En cas de litige avec l’administration fiscale, le Trésor inscrit par défaut un privilège même si l’entreprise concernée est en mesure de régler ses dettes.

Concrètement, le code général des impôts stipule que :

« L'introduction d'une réclamation contentieuse contre une imposition soumise à la publicité n'a pas pour effet de placer l'imposition en dehors du champ d'application du régime de la publicité. Elle peut donner lieu seulement à une annotation marginale. La publicité est assurée même si un contribuable a contesté les impositions qui lui étaient réclamées et fourni les garanties réglementaires. Le comptable doit effectuer la publicité mais le redevable a la possibilité de faire mentionner en marge de l'inscription l'existence de la réclamation.

Cette mention en marge que prévoit l'article 396 bis 5 de l'annexe II au CGI a pour objet de révéler l'existence de réclamations contentieuses dirigées contre les impositions inscrites à titre obligatoire lorsque les débiteurs de ces impositions ont obtenu le bénéfice du sursis de paiement dans les conditions prévues à l'article L 277 du LPF (cf. BOI-REC-PREA-20-20-40).

Les réclamations contentieuses non assorties de ce sursis sont donc exclues de son champ d'application* ».

En d’autres termes, les raisons ayant conduit au non-paiement de l’impôt, de la taxe ou de la cotisation n’entrent en aucun cas dans un quelconque critère d’évaluation de la dette.

Ainsi, si vous contestez un redressement fiscal, le Trésor inscrira dans tous les cas de figures un privilège. Cela ne signifiera pas que votre entreprise n’est pas solvable, elle peut être au contraire très rentable, mais pourtant elle sera sujette à une inscription de privilège.

 

6. Une information coûteuse

Autre constat, le coût d’acquisition de l’inscription d’un privilège (hors coût d’abonnement aux alertes) est relativement élevé. Pour les privilèges les plus intéressants (privilège du Trésor, de la Sécurité sociale…), il est de 5,18 euros TTC pour chaque inscription pour une transmission par voie électronique.

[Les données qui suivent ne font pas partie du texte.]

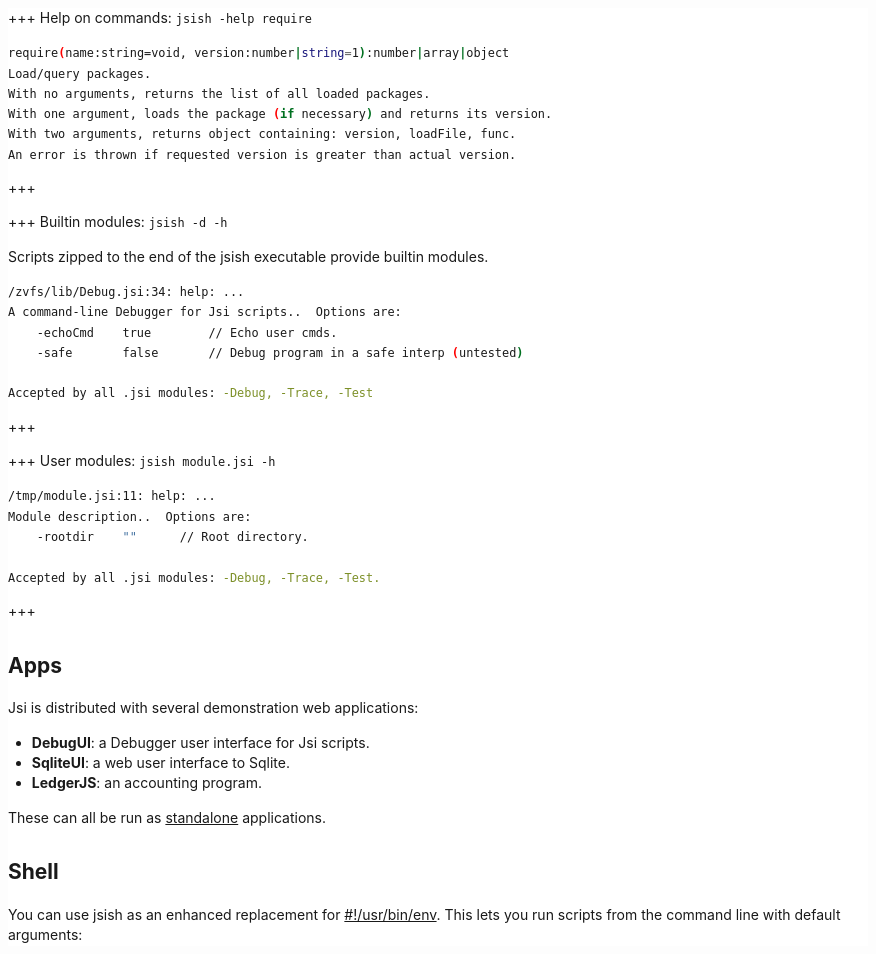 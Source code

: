 
+++ Help on commands: `jsish -help require`


``` bash
require(name:string=void, version:number|string=1):number|array|object
Load/query packages.
With no arguments, returns the list of all loaded packages.
With one argument, loads the package (if necessary) and returns its version.
With two arguments, returns object containing: version, loadFile, func.
An error is thrown if requested version is greater than actual version.
```

+++

+++ Builtin modules: `jsish -d -h`

Scripts zipped to the end of the jsish
executable provide builtin modules.

``` bash
/zvfs/lib/Debug.jsi:34: help: ...
A command-line Debugger for Jsi scripts..  Options are:
    -echoCmd    true        // Echo user cmds.
    -safe       false       // Debug program in a safe interp (untested)

Accepted by all .jsi modules: -Debug, -Trace, -Test
```

+++

+++ User modules: `jsish module.jsi -h`

``` bash
/tmp/module.jsi:11: help: ...
Module description..  Options are:
    -rootdir    ""      // Root directory.

Accepted by all .jsi modules: -Debug, -Trace, -Test.

```

+++


## Apps

Jsi is distributed with several demonstration web applications:

- **DebugUI**: a Debugger user interface for Jsi scripts.
- **SqliteUI**: a web user interface to Sqlite.
- **LedgerJS**: an accounting program.

These can all be run as [standalone](Builtins.md#zvfs) applications.

## Shell

You can use jsish
as an enhanced replacement for [#!/usr/bin/env](https://en.wikipedia.org/wiki/Shebang_(Unix)).
This lets you run scripts from the command line with default arguments:
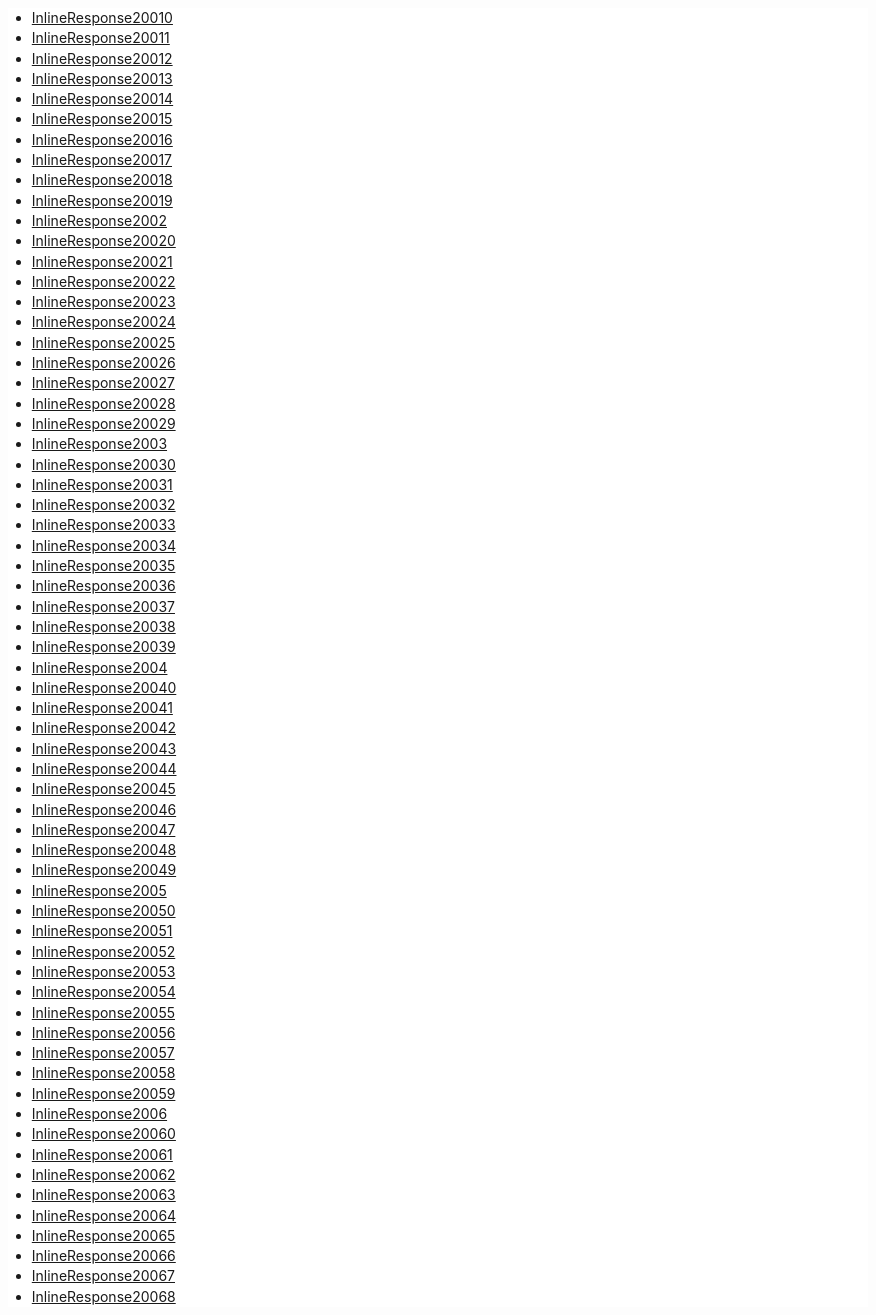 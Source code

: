  - [InlineResponse20010](docs/Model/InlineResponse20010.md)
 - [InlineResponse20011](docs/Model/InlineResponse20011.md)
 - [InlineResponse20012](docs/Model/InlineResponse20012.md)
 - [InlineResponse20013](docs/Model/InlineResponse20013.md)
 - [InlineResponse20014](docs/Model/InlineResponse20014.md)
 - [InlineResponse20015](docs/Model/InlineResponse20015.md)
 - [InlineResponse20016](docs/Model/InlineResponse20016.md)
 - [InlineResponse20017](docs/Model/InlineResponse20017.md)
 - [InlineResponse20018](docs/Model/InlineResponse20018.md)
 - [InlineResponse20019](docs/Model/InlineResponse20019.md)
 - [InlineResponse2002](docs/Model/InlineResponse2002.md)
 - [InlineResponse20020](docs/Model/InlineResponse20020.md)
 - [InlineResponse20021](docs/Model/InlineResponse20021.md)
 - [InlineResponse20022](docs/Model/InlineResponse20022.md)
 - [InlineResponse20023](docs/Model/InlineResponse20023.md)
 - [InlineResponse20024](docs/Model/InlineResponse20024.md)
 - [InlineResponse20025](docs/Model/InlineResponse20025.md)
 - [InlineResponse20026](docs/Model/InlineResponse20026.md)
 - [InlineResponse20027](docs/Model/InlineResponse20027.md)
 - [InlineResponse20028](docs/Model/InlineResponse20028.md)
 - [InlineResponse20029](docs/Model/InlineResponse20029.md)
 - [InlineResponse2003](docs/Model/InlineResponse2003.md)
 - [InlineResponse20030](docs/Model/InlineResponse20030.md)
 - [InlineResponse20031](docs/Model/InlineResponse20031.md)
 - [InlineResponse20032](docs/Model/InlineResponse20032.md)
 - [InlineResponse20033](docs/Model/InlineResponse20033.md)
 - [InlineResponse20034](docs/Model/InlineResponse20034.md)
 - [InlineResponse20035](docs/Model/InlineResponse20035.md)
 - [InlineResponse20036](docs/Model/InlineResponse20036.md)
 - [InlineResponse20037](docs/Model/InlineResponse20037.md)
 - [InlineResponse20038](docs/Model/InlineResponse20038.md)
 - [InlineResponse20039](docs/Model/InlineResponse20039.md)
 - [InlineResponse2004](docs/Model/InlineResponse2004.md)
 - [InlineResponse20040](docs/Model/InlineResponse20040.md)
 - [InlineResponse20041](docs/Model/InlineResponse20041.md)
 - [InlineResponse20042](docs/Model/InlineResponse20042.md)
 - [InlineResponse20043](docs/Model/InlineResponse20043.md)
 - [InlineResponse20044](docs/Model/InlineResponse20044.md)
 - [InlineResponse20045](docs/Model/InlineResponse20045.md)
 - [InlineResponse20046](docs/Model/InlineResponse20046.md)
 - [InlineResponse20047](docs/Model/InlineResponse20047.md)
 - [InlineResponse20048](docs/Model/InlineResponse20048.md)
 - [InlineResponse20049](docs/Model/InlineResponse20049.md)
 - [InlineResponse2005](docs/Model/InlineResponse2005.md)
 - [InlineResponse20050](docs/Model/InlineResponse20050.md)
 - [InlineResponse20051](docs/Model/InlineResponse20051.md)
 - [InlineResponse20052](docs/Model/InlineResponse20052.md)
 - [InlineResponse20053](docs/Model/InlineResponse20053.md)
 - [InlineResponse20054](docs/Model/InlineResponse20054.md)
 - [InlineResponse20055](docs/Model/InlineResponse20055.md)
 - [InlineResponse20056](docs/Model/InlineResponse20056.md)
 - [InlineResponse20057](docs/Model/InlineResponse20057.md)
 - [InlineResponse20058](docs/Model/InlineResponse20058.md)
 - [InlineResponse20059](docs/Model/InlineResponse20059.md)
 - [InlineResponse2006](docs/Model/InlineResponse2006.md)
 - [InlineResponse20060](docs/Model/InlineResponse20060.md)
 - [InlineResponse20061](docs/Model/InlineResponse20061.md)
 - [InlineResponse20062](docs/Model/InlineResponse20062.md)
 - [InlineResponse20063](docs/Model/InlineResponse20063.md)
 - [InlineResponse20064](docs/Model/InlineResponse20064.md)
 - [InlineResponse20065](docs/Model/InlineResponse20065.md)
 - [InlineResponse20066](docs/Model/InlineResponse20066.md)
 - [InlineResponse20067](docs/Model/InlineResponse20067.md)
 - [InlineResponse20068](docs/Model/InlineResponse20068.md)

En d’autres termes, il s’agit d’une source fiable mais néanmoins non exhaustive et coûteuse.

 

7. Les privilèges : en sursis

Par ailleurs, depuis quelques années, les pouvoirs publics s’interrogent sur la pertinence de ce dispositif. Des candidats aux élections présidentielles avaient même inclus dans leur programme sa suppression pure et simple.

Que reprochent certains politiques et organismes représentatifs aux privilèges** ? Hormis le fait qu’il s’agisse d’une exception française, pour les entreprises en procédure collective, il existe deux cas de figure :

  • Pour les entreprises en sauvegarde ou en redressement judiciaire, les privilèges sont rendus caduques puisque tous les créanciers sont logés à la même enseigne. Dans ce cas, conserver les privilèges n’a plus aucun intérêt.
  • Pour les entreprise en liquidation judiciaire, par contre, le produit de la vente des actifs est réparti entre les créanciers en fonction de leur rang. Il n’est pas rare que passé le paiement des salaires et des frais de justice, le reste est absorbé par le Trésor public et l’Urssaf (en 2007, en pleine période de crise financière mondiale, le dispositif a permis à l’État de recouvrer plus de 330 millions d’euros***). Par conséquent, l’existence de ce dispositif défavorise le reste des créanciers privés, dont la protection se révèle aussi importante que celle de l’État. Supprimer les privilèges diminuerait ainsi le risque de propagation des difficultés financières aux partenaires des entreprises concernées.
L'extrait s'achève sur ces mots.